## TASK MATERIAL
--

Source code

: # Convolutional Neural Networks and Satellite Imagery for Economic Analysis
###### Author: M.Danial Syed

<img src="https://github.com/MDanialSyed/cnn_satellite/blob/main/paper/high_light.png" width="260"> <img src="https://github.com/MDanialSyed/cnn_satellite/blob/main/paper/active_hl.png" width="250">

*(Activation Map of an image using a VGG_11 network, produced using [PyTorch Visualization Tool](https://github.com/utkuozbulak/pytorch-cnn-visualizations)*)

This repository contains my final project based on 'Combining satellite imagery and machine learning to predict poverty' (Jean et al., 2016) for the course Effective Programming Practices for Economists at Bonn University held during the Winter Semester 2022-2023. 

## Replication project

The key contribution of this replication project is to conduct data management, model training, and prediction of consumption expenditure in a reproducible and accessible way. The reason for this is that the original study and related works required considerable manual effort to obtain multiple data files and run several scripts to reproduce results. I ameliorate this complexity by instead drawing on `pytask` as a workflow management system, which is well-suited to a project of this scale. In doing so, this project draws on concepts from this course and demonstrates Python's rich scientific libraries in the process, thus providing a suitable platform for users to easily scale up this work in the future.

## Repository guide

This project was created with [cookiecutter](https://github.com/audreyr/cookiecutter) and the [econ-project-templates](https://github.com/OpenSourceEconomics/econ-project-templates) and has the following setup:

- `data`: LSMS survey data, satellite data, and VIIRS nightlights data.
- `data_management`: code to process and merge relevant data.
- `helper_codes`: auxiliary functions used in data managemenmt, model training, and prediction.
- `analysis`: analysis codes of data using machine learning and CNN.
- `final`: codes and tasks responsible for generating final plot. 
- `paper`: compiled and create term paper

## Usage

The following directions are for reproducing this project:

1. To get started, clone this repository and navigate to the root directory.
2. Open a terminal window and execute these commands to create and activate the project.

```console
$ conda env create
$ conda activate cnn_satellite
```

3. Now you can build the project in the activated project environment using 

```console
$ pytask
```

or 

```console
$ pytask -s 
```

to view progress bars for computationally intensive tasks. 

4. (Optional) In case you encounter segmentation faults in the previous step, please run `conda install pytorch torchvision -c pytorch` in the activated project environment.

--

Reproduce, word for word, every line starting at the line that contains "3. Now you can" and ending with the final line of the entries.

3. Now you can build the project in the activated project environment using 

```console
$ pytask
```

or 

```console
$ pytask -s 
```

to view progress bars for computationally intensive tasks. 

4. (Optional) In case you encounter segmentation faults in the previous step, please run `conda install pytorch torchvision -c pytorch` in the activated project environment.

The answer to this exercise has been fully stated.